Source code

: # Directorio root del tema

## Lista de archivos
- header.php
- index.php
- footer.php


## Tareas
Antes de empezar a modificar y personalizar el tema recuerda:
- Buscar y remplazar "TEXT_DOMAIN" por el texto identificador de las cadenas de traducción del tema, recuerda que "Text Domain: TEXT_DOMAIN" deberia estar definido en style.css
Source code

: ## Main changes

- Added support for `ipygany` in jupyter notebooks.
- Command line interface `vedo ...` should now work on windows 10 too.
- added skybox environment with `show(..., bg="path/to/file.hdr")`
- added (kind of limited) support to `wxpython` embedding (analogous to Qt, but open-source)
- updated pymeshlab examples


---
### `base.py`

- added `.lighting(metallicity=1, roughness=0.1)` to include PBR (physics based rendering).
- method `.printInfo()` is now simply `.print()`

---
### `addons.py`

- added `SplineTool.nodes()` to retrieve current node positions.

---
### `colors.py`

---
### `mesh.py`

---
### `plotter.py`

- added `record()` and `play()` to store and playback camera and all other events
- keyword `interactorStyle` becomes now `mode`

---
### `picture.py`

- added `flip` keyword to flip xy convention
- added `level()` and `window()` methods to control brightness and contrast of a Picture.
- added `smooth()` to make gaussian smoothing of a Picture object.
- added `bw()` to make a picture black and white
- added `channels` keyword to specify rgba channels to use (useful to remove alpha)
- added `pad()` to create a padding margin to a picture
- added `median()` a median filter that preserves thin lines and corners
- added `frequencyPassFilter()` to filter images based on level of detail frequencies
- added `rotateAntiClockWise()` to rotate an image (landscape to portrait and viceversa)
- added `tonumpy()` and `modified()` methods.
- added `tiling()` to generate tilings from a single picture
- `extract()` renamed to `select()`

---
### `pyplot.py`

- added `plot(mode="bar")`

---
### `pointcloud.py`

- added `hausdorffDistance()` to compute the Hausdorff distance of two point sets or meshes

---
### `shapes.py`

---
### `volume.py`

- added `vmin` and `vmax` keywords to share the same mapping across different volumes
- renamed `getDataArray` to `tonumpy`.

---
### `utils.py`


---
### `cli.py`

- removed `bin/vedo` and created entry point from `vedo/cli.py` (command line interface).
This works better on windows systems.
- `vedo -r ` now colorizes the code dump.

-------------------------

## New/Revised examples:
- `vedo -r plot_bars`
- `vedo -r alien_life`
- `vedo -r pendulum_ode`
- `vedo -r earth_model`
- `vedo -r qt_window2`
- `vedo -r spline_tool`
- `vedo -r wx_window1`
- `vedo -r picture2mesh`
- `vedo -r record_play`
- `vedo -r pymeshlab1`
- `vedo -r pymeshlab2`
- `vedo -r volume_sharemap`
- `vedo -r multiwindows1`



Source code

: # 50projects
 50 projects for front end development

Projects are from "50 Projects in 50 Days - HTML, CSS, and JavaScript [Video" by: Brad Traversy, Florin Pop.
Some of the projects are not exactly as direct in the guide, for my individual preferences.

__What the task asks__: The lines holding the string "tema" are what is needed from the material above.

__Task response__:
: # Directorio root del tema
Antes de empezar a modificar y personalizar el tema recuerda:
- Buscar y remplazar "TEXT_DOMAIN" por el texto identificador de las cadenas de traducción del tema, recuerda que "Text Domain: TEXT_DOMAIN" deberia estar definido en style.css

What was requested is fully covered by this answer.